Wanneer we bereid zijn bestaande paradigma’s overboord te zetten, kan Nederland voorop lopen met technieken voor softwareontwikkeling, meent Rob Ronda.
In twee artikelen (Computable, 13 september) wordt gesteld dat de kennis ten aanzien van software-ontwikkelmethodieken in Nederland achterop raakt. Dat spreekt mij zeer aan, omdat ik ervan overtuigd ben dat dergelijke kennis wel degelijk in Nederland aanwezig is. Helaas wordt deze niet gehoord. In de gestage groei van programmeerparadigma’s en ontwikkeltools valt het mij steeds weer op dat de paradigma’s in een sterk technische context staan. Ze zijn georiënteerd op architectuur en de ondersteuning van de activiteiten van programmeurs. Wanneer een essentieel ander perspectief wordt gekozen, ontstaat een uitstekende basis voor de ontwikkeling van een paradigma, hetgeen een wezenlijke vooruitgang kan betekenen. Zo is het mogelijk om de voorgestelde voorsprong wel degelijk te realiseren.

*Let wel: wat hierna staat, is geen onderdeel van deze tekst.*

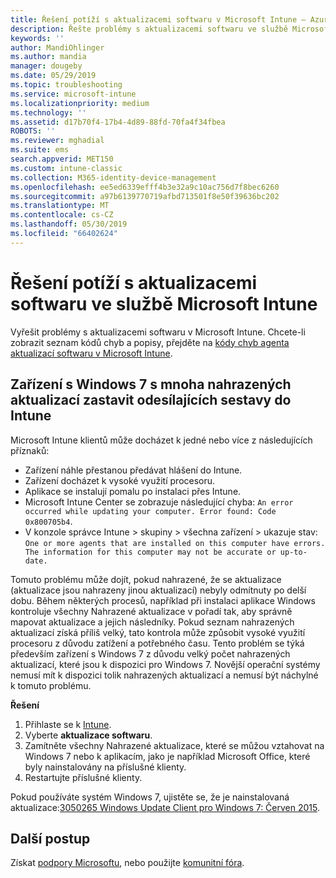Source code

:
 ```yaml
---
title: Řešení potíží s aktualizacemi softwaru v Microsoft Intune – Azure | Dokumentace Microsoftu
description: Řešte problémy s aktualizacemi softwaru ve službě Microsoft Intune.
keywords: ''
author: MandiOhlinger
ms.author: mandia
manager: dougeby
ms.date: 05/29/2019
ms.topic: troubleshooting
ms.service: microsoft-intune
ms.localizationpriority: medium
ms.technology: ''
ms.assetid: d17b70f4-17b4-4d89-88fd-70fa4f34fbea
ROBOTS: ''
ms.reviewer: mghadial
ms.suite: ems
search.appverid: MET150
ms.custom: intune-classic
ms.collection: M365-identity-device-management
ms.openlocfilehash: ee5ed6339efff4b3e32a9c10ac756d7f8bec6260
ms.sourcegitcommit: a97b6139770719afbd713501f8e50f39636bc202
ms.translationtype: MT
ms.contentlocale: cs-CZ
ms.lasthandoff: 05/30/2019
ms.locfileid: "66402624"
---
```

# <a name="troubleshoot-software-updates-in-microsoft-intune"></a>Řešení potíží s aktualizacemi softwaru ve službě Microsoft Intune

Vyřešit problémy s aktualizacemi softwaru v Microsoft Intune. Chcete-li zobrazit seznam kódů chyb a popisy, přejděte na [kódy chyb agenta aktualizací softwaru v Microsoft Intune](software-update-agent-error-codes.md).

## <a name="windows-7-devices-with-many-superseded-updates-stop-reporting-to-intune"></a>Zařízení s Windows 7 s mnoha nahrazených aktualizací zastavit odesílajících sestavy do Intune

Microsoft Intune klientů může docházet k jedné nebo více z následujících příznaků:

- Zařízení náhle přestanou předávat hlášení do Intune.  
- Zařízení docházet k vysoké využití procesoru.
- Aplikace se instalují pomalu po instalaci přes Intune.
- Microsoft Intune Center se zobrazuje následující chyba: `An error occurred while updating your computer. Error found: Code 0x800705b4`.
- V konzole správce Intune > skupiny > všechna zařízení > ukazuje stav: `One or more agents that are installed on this computer have errors. The information for this computer may not be accurate or up-to-date.`

Tomuto problému může dojít, pokud nahrazené, že se aktualizace (aktualizace jsou nahrazeny jinou aktualizací) nebyly odmítnuty po delší dobu. Během některých procesů, například při instalaci aplikace Windows kontroluje všechny Nahrazené aktualizace v pořadí tak, aby správně mapovat aktualizace a jejich následníky. Pokud seznam nahrazených aktualizací získá příliš velký, tato kontrola může způsobit vysoké využití procesoru z důvodu zatížení a potřebného času. Tento problém se týká především zařízení s Windows 7 z důvodu velký počet nahrazených aktualizací, které jsou k dispozici pro Windows 7. Novější operační systémy nemusí mít k dispozici tolik nahrazených aktualizací a nemusí být náchylné k tomuto problému.

**Řešení**

1. Přihlaste se k [Intune](https://go.microsoft.com/fwlink/?linkid=2090973).
2. Vyberte **aktualizace softwaru**.
3. Zamítněte všechny Nahrazené aktualizace, které se můžou vztahovat na Windows 7 nebo k aplikacím, jako je například Microsoft Office, které byly nainstalovány na příslušné klienty.
4. Restartujte příslušné klienty.

Pokud používáte systém Windows 7, ujistěte se, že je nainstalovaná aktualizace:[3050265 Windows Update Client pro Windows 7: Červen 2015](https://support.microsoft.com/kb/3050265).

## <a name="next-steps"></a>Další postup

Získat [podpory Microsoftu](get-support.md), nebo použijte [komunitní fóra](https://social.technet.microsoft.com/Forums/en-US/home?category=microsoftintune).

Het kiezen van een fundamenteel ander uitgangspunt stelt de gevestigde ideeën in het vakgebied echter bloot aan een kritische toets. Hoge huisjes als bijvoorbeeld objectgeoriënteerd denken zullen van hun voetstuk vallen. Dat vormt voor een groot aantal actieve it’ers een bedreiging, zodat zulke ‘andere’ ideeën geen voet aan de grond kunnen krijgen.
Wanneer men bereid is zo’n fundamentele discussie aan te gaan, zal blijken dat Nederland wellicht voorop komt te staan met technieken voor de ontwikkeling van software. Als je in het vakgebied een wezenlijke stap wilt zetten, moet je iets anders doen dan wat iedereen al doet. En iedereen programmeert programma’s. In het westen kunnen wij niet meer concurreren tegen de gedrevenheid van de tweede-wereldlanden. Dat betekent dat je dus een fundamenteel andere aanpak moet kiezen. Denk maar eens na over de keuze om in plaats van een programma te ontwikkelen een generator voor dat programma te maken. Wanneer je dat tot je laat doordringen, ontstaat van zelf een beeld van een mogelijk fundamenteel nieuw paradigma. Hierin blijken veel van de grondvesten van het huidige vakgebied niet meer relevant te zijn, en er ontstaat er een zeer sterke concurrentiepositie ten opzichte van de traditionele wijze van het ontwikkelen van programma’s. Binnen mijn bedrijf zijn we al heel ver gevorderd om op deze manier bijvoorbeeld informatiesystemen te realiseren. Wij zijn inmiddels op het punt aangekomen dat de techniek productierijp is.